_PROBLEM STATEMENT_
The entries are to be output in full, word for word.

_DATA FOR THIS TASK_
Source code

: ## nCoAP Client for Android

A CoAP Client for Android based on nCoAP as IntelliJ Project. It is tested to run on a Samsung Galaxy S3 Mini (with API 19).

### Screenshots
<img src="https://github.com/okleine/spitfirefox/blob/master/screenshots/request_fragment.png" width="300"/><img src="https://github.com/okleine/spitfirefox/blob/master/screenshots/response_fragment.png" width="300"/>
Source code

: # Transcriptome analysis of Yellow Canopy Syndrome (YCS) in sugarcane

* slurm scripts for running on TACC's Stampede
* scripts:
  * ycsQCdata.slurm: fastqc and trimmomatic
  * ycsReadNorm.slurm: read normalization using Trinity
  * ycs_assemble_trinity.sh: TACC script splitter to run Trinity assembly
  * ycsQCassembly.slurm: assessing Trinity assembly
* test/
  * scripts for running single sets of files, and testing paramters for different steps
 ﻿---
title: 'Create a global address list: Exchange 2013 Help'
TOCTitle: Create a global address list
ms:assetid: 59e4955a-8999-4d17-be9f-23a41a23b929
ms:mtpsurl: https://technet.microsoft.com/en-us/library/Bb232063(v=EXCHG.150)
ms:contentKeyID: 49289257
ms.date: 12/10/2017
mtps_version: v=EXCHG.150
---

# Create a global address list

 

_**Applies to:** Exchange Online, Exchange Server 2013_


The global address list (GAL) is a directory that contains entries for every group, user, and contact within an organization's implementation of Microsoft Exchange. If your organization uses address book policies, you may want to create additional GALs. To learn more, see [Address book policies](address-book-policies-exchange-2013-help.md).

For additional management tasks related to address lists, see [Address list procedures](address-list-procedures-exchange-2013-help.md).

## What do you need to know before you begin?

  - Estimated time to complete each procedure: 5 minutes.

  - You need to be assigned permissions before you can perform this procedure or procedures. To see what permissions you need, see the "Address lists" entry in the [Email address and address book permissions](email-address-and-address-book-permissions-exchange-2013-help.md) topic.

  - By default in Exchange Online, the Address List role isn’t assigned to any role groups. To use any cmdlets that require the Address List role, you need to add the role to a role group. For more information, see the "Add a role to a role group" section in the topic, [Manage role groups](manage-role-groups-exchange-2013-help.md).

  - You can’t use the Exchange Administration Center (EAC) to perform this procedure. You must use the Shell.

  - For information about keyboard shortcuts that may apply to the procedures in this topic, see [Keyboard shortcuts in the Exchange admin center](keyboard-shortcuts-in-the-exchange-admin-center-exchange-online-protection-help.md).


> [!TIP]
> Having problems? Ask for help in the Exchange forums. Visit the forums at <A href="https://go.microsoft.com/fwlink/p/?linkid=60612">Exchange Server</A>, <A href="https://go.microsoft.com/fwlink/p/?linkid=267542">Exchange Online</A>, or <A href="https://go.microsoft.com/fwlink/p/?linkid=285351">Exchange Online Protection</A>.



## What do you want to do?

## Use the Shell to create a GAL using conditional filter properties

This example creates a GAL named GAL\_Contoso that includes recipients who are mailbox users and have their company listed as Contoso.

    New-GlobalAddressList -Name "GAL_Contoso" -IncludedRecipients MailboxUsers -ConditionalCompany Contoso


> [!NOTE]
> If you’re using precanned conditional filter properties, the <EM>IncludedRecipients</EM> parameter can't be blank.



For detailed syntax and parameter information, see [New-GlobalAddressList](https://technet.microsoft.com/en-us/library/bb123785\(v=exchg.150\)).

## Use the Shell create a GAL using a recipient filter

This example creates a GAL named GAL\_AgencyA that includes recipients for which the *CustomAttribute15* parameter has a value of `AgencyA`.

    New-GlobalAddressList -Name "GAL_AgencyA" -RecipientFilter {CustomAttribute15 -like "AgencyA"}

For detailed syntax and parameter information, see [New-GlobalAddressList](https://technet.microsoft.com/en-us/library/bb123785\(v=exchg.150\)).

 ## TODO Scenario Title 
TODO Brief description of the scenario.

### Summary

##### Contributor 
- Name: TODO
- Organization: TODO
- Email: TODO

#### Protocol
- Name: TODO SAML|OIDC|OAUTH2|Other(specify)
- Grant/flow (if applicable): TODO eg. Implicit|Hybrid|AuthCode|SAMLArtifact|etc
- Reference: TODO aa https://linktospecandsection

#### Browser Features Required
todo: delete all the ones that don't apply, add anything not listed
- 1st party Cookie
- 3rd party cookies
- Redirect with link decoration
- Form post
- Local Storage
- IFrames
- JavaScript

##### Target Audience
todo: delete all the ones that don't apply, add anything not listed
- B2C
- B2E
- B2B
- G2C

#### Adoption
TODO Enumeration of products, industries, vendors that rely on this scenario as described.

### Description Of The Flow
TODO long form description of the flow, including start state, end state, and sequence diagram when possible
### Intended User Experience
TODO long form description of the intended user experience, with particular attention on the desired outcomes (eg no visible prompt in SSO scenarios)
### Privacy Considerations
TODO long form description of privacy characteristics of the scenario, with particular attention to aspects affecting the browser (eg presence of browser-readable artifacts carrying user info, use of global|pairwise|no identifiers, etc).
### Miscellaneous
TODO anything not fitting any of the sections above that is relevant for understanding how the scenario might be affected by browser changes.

_SOLUTION TO THIS TASK_
Source code

: ## nCoAP Client for Android

A CoAP Client for Android based on nCoAP as IntelliJ Project. It is tested to run on a Samsung Galaxy S3 Mini (with API 19).

### Screenshots
<img src="https://github.com/okleine/spitfirefox/blob/master/screenshots/request_fragment.png" width="300"/><img src="https://github.com/okleine/spitfirefox/blob/master/screenshots/response_fragment.png" width="300"/>
Source code

: # Transcriptome analysis of Yellow Canopy Syndrome (YCS) in sugarcane

* slurm scripts for running on TACC's Stampede
* scripts:
  * ycsQCdata.slurm: fastqc and trimmomatic
  * ycsReadNorm.slurm: read normalization using Trinity
  * ycs_assemble_trinity.sh: TACC script splitter to run Trinity assembly
  * ycsQCassembly.slurm: assessing Trinity assembly
* test/
  * scripts for running single sets of files, and testing paramters for different steps
 ﻿---
title: 'Create a global address list: Exchange 2013 Help'
TOCTitle: Create a global address list
ms:assetid: 59e4955a-8999-4d17-be9f-23a41a23b929
ms:mtpsurl: https://technet.microsoft.com/en-us/library/Bb232063(v=EXCHG.150)
ms:contentKeyID: 49289257
ms.date: 12/10/2017
mtps_version: v=EXCHG.150
---

# Create a global address list

 

_**Applies to:** Exchange Online, Exchange Server 2013_


The global address list (GAL) is a directory that contains entries for every group, user, and contact within an organization's implementation of Microsoft Exchange. If your organization uses address book policies, you may want to create additional GALs. To learn more, see [Address book policies](address-book-policies-exchange-2013-help.md).

For additional management tasks related to address lists, see [Address list procedures](address-list-procedures-exchange-2013-help.md).

## What do you need to know before you begin?

  - Estimated time to complete each procedure: 5 minutes.

  - You need to be assigned permissions before you can perform this procedure or procedures. To see what permissions you need, see the "Address lists" entry in the [Email address and address book permissions](email-address-and-address-book-permissions-exchange-2013-help.md) topic.

  - By default in Exchange Online, the Address List role isn’t assigned to any role groups. To use any cmdlets that require the Address List role, you need to add the role to a role group. For more information, see the "Add a role to a role group" section in the topic, [Manage role groups](manage-role-groups-exchange-2013-help.md).

  - You can’t use the Exchange Administration Center (EAC) to perform this procedure. You must use the Shell.

  - For information about keyboard shortcuts that may apply to the procedures in this topic, see [Keyboard shortcuts in the Exchange admin center](keyboard-shortcuts-in-the-exchange-admin-center-exchange-online-protection-help.md).


> [!TIP]
> Having problems? Ask for help in the Exchange forums. Visit the forums at <A href="https://go.microsoft.com/fwlink/p/?linkid=60612">Exchange Server</A>, <A href="https://go.microsoft.com/fwlink/p/?linkid=267542">Exchange Online</A>, or <A href="https://go.microsoft.com/fwlink/p/?linkid=285351">Exchange Online Protection</A>.



## What do you want to do?

## Use the Shell to create a GAL using conditional filter properties

This example creates a GAL named GAL\_Contoso that includes recipients who are mailbox users and have their company listed as Contoso.

    New-GlobalAddressList -Name "GAL_Contoso" -IncludedRecipients MailboxUsers -ConditionalCompany Contoso


> [!NOTE]
> If you’re using precanned conditional filter properties, the <EM>IncludedRecipients</EM> parameter can't be blank.



For detailed syntax and parameter information, see [New-GlobalAddressList](https://technet.microsoft.com/en-us/library/bb123785\(v=exchg.150\)).

## Use the Shell create a GAL using a recipient filter

This example creates a GAL named GAL\_AgencyA that includes recipients for which the *CustomAttribute15* parameter has a value of `AgencyA`.

    New-GlobalAddressList -Name "GAL_AgencyA" -RecipientFilter {CustomAttribute15 -like "AgencyA"}

For detailed syntax and parameter information, see [New-GlobalAddressList](https://technet.microsoft.com/en-us/library/bb123785\(v=exchg.150\)).

 ## TODO Scenario Title 
TODO Brief description of the scenario.

### Summary

##### Contributor 
- Name: TODO
- Organization: TODO
- Email: TODO

#### Protocol
- Name: TODO SAML|OIDC|OAUTH2|Other(specify)
- Grant/flow (if applicable): TODO eg. Implicit|Hybrid|AuthCode|SAMLArtifact|etc
- Reference: TODO aa https://linktospecandsection

#### Browser Features Required
todo: delete all the ones that don't apply, add anything not listed
- 1st party Cookie
- 3rd party cookies
- Redirect with link decoration
- Form post
- Local Storage
- IFrames
- JavaScript

##### Target Audience
todo: delete all the ones that don't apply, add anything not listed
- B2C
- B2E
- B2B
- G2C

#### Adoption
TODO Enumeration of products, industries, vendors that rely on this scenario as described.

### Description Of The Flow
TODO long form description of the flow, including start state, end state, and sequence diagram when possible
### Intended User Experience
TODO long form description of the intended user experience, with particular attention on the desired outcomes (eg no visible prompt in SSO scenarios)
### Privacy Considerations
TODO long form description of privacy characteristics of the scenario, with particular attention to aspects affecting the browser (eg presence of browser-readable artifacts carrying user info, use of global|pairwise|no identifiers, etc).
### Miscellaneous
TODO anything not fitting any of the sections above that is relevant for understanding how the scenario might be affected by browser changes.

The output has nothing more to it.